Keep each entry exactly as written when you repeat it, and skip the images.
....................
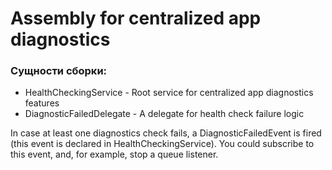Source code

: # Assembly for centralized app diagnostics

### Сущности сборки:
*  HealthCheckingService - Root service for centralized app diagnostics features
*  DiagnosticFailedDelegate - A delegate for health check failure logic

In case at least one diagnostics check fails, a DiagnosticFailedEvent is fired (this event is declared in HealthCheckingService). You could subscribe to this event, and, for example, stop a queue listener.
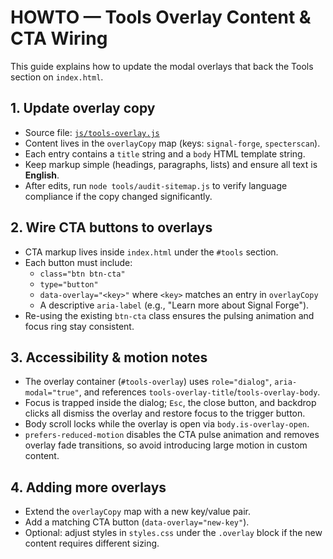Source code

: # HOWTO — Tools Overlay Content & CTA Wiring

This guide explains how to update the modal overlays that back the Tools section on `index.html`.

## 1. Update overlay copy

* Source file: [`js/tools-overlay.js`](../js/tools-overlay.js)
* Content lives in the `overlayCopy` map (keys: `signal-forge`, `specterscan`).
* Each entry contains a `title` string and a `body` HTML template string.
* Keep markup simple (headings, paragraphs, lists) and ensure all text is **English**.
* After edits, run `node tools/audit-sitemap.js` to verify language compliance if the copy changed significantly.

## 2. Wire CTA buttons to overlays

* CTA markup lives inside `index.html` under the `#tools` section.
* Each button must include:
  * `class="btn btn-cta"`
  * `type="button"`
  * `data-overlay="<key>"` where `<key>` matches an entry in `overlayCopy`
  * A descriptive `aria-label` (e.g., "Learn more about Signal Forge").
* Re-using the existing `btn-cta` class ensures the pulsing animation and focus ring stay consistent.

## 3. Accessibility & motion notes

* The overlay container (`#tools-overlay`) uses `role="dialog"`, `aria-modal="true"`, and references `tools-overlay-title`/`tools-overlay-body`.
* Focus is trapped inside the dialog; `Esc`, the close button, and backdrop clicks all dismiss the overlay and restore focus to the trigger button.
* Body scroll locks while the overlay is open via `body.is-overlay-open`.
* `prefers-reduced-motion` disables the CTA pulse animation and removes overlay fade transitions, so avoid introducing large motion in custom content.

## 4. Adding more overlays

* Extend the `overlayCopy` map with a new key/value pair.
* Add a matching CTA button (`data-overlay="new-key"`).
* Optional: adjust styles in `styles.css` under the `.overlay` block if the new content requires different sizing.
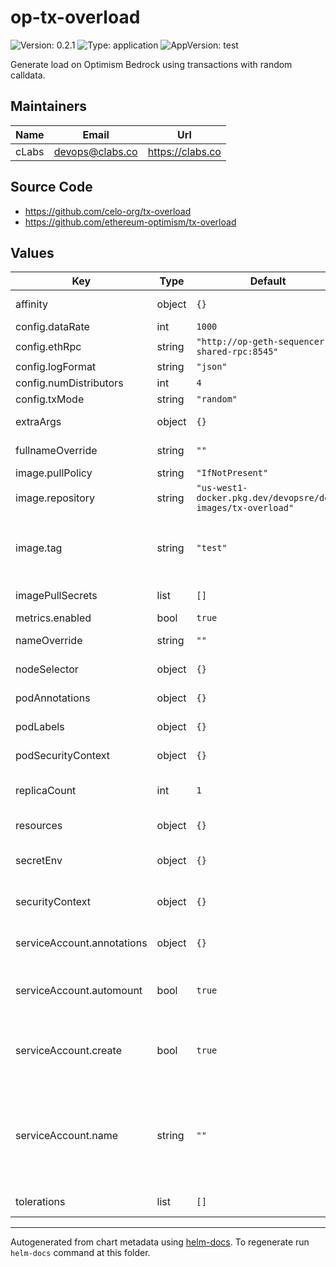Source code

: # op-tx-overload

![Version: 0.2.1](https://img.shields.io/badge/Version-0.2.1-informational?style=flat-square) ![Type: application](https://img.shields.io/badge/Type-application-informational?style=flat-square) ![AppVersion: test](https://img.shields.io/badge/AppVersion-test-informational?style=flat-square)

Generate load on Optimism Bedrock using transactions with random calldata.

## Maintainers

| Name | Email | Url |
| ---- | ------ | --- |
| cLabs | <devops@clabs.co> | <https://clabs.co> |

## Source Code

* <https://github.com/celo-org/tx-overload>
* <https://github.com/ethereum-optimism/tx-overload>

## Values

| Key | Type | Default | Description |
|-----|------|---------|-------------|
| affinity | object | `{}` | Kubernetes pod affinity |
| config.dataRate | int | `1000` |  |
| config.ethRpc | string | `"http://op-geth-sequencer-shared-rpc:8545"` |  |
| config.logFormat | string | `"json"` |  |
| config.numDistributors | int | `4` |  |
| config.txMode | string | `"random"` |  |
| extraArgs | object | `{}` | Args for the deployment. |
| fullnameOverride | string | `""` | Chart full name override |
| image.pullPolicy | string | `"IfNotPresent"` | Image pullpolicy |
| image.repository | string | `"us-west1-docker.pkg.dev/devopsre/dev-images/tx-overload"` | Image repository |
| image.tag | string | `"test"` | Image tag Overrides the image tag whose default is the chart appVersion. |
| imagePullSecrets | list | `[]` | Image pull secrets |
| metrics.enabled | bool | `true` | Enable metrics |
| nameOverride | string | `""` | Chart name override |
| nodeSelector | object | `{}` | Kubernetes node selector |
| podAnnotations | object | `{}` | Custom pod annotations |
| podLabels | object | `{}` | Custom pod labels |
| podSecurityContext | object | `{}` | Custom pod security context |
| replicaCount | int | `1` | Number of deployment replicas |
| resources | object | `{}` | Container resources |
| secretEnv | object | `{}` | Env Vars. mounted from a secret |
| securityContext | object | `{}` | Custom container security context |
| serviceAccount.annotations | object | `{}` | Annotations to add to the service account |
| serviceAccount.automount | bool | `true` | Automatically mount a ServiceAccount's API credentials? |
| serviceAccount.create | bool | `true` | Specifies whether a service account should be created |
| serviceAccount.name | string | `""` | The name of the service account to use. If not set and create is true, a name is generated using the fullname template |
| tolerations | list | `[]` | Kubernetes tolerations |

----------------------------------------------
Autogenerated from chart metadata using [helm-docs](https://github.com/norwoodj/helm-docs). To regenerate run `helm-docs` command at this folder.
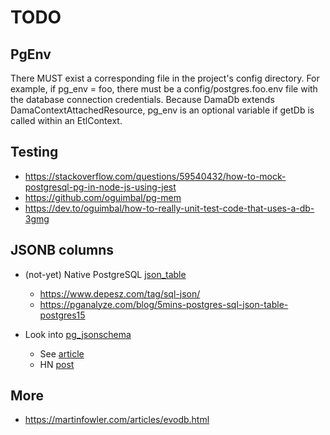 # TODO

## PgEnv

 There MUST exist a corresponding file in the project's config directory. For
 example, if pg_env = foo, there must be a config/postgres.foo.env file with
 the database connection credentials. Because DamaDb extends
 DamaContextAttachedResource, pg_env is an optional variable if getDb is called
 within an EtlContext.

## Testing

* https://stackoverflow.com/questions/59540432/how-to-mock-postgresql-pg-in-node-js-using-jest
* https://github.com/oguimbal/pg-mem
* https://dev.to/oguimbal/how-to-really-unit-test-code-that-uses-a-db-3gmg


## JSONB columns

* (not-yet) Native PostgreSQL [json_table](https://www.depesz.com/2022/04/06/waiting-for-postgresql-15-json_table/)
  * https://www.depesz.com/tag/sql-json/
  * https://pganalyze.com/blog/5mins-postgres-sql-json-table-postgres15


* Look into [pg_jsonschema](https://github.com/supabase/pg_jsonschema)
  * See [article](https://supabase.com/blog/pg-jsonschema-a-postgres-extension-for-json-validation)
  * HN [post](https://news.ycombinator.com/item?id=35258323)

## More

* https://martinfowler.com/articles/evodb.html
....................
◆ **TASK ANSWER**
Source code

: # Assembly for centralized app diagnostics

### Сущности сборки:
*  HealthCheckingService - Root service for centralized app diagnostics features
*  DiagnosticFailedDelegate - A delegate for health check failure logic

In case at least one diagnostics check fails, a DiagnosticFailedEvent is fired (this event is declared in HealthCheckingService). You could subscribe to this event, and, for example, stop a queue listener.
Source code

: # HOWTO — Tools Overlay Content & CTA Wiring

This guide explains how to update the modal overlays that back the Tools section on `index.html`.

## 1. Update overlay copy

* Source file: [`js/tools-overlay.js`](../js/tools-overlay.js)
* Content lives in the `overlayCopy` map (keys: `signal-forge`, `specterscan`).
* Each entry contains a `title` string and a `body` HTML template string.
* Keep markup simple (headings, paragraphs, lists) and ensure all text is **English**.
* After edits, run `node tools/audit-sitemap.js` to verify language compliance if the copy changed significantly.

## 2. Wire CTA buttons to overlays

* CTA markup lives inside `index.html` under the `#tools` section.
* Each button must include:
  * `class="btn btn-cta"`
  * `type="button"`
  * `data-overlay="<key>"` where `<key>` matches an entry in `overlayCopy`
  * A descriptive `aria-label` (e.g., "Learn more about Signal Forge").
* Re-using the existing `btn-cta` class ensures the pulsing animation and focus ring stay consistent.

## 3. Accessibility & motion notes

* The overlay container (`#tools-overlay`) uses `role="dialog"`, `aria-modal="true"`, and references `tools-overlay-title`/`tools-overlay-body`.
* Focus is trapped inside the dialog; `Esc`, the close button, and backdrop clicks all dismiss the overlay and restore focus to the trigger button.
* Body scroll locks while the overlay is open via `body.is-overlay-open`.
* `prefers-reduced-motion` disables the CTA pulse animation and removes overlay fade transitions, so avoid introducing large motion in custom content.

## 4. Adding more overlays

* Extend the `overlayCopy` map with a new key/value pair.
* Add a matching CTA button (`data-overlay="new-key"`).
* Optional: adjust styles in `styles.css` under the `.overlay` block if the new content requires different sizing.
Source code

: # op-tx-overload

![Version: 0.2.1](https://img.shields.io/badge/Version-0.2.1-informational?style=flat-square) ![Type: application](https://img.shields.io/badge/Type-application-informational?style=flat-square) ![AppVersion: test](https://img.shields.io/badge/AppVersion-test-informational?style=flat-square)

Generate load on Optimism Bedrock using transactions with random calldata.

## Maintainers

| Name | Email | Url |
| ---- | ------ | --- |
| cLabs | <devops@clabs.co> | <https://clabs.co> |

## Source Code

* <https://github.com/celo-org/tx-overload>
* <https://github.com/ethereum-optimism/tx-overload>

## Values

| Key | Type | Default | Description |
|-----|------|---------|-------------|
| affinity | object | `{}` | Kubernetes pod affinity |
| config.dataRate | int | `1000` |  |
| config.ethRpc | string | `"http://op-geth-sequencer-shared-rpc:8545"` |  |
| config.logFormat | string | `"json"` |  |
| config.numDistributors | int | `4` |  |
| config.txMode | string | `"random"` |  |
| extraArgs | object | `{}` | Args for the deployment. |
| fullnameOverride | string | `""` | Chart full name override |
| image.pullPolicy | string | `"IfNotPresent"` | Image pullpolicy |
| image.repository | string | `"us-west1-docker.pkg.dev/devopsre/dev-images/tx-overload"` | Image repository |
| image.tag | string | `"test"` | Image tag Overrides the image tag whose default is the chart appVersion. |
| imagePullSecrets | list | `[]` | Image pull secrets |
| metrics.enabled | bool | `true` | Enable metrics |
| nameOverride | string | `""` | Chart name override |
| nodeSelector | object | `{}` | Kubernetes node selector |
| podAnnotations | object | `{}` | Custom pod annotations |
| podLabels | object | `{}` | Custom pod labels |
| podSecurityContext | object | `{}` | Custom pod security context |
| replicaCount | int | `1` | Number of deployment replicas |
| resources | object | `{}` | Container resources |
| secretEnv | object | `{}` | Env Vars. mounted from a secret |
| securityContext | object | `{}` | Custom container security context |
| serviceAccount.annotations | object | `{}` | Annotations to add to the service account |
| serviceAccount.automount | bool | `true` | Automatically mount a ServiceAccount's API credentials? |
| serviceAccount.create | bool | `true` | Specifies whether a service account should be created |
| serviceAccount.name | string | `""` | The name of the service account to use. If not set and create is true, a name is generated using the fullname template |
| tolerations | list | `[]` | Kubernetes tolerations |

----------------------------------------------
Autogenerated from chart metadata using [helm-docs](https://github.com/norwoodj/helm-docs). To regenerate run `helm-docs` command at this folder.
 # TODO

## PgEnv

 There MUST exist a corresponding file in the project's config directory. For
 example, if pg_env = foo, there must be a config/postgres.foo.env file with
 the database connection credentials. Because DamaDb extends
 DamaContextAttachedResource, pg_env is an optional variable if getDb is called
 within an EtlContext.

## Testing

* https://stackoverflow.com/questions/59540432/how-to-mock-postgresql-pg-in-node-js-using-jest
* https://github.com/oguimbal/pg-mem
* https://dev.to/oguimbal/how-to-really-unit-test-code-that-uses-a-db-3gmg


## JSONB columns

* (not-yet) Native PostgreSQL [json_table](https://www.depesz.com/2022/04/06/waiting-for-postgresql-15-json_table/)
  * https://www.depesz.com/tag/sql-json/
  * https://pganalyze.com/blog/5mins-postgres-sql-json-table-postgres15


* Look into [pg_jsonschema](https://github.com/supabase/pg_jsonschema)
  * See [article](https://supabase.com/blog/pg-jsonschema-a-postgres-extension-for-json-validation)
  * HN [post](https://news.ycombinator.com/item?id=35258323)

## More

* https://martinfowler.com/articles/evodb.html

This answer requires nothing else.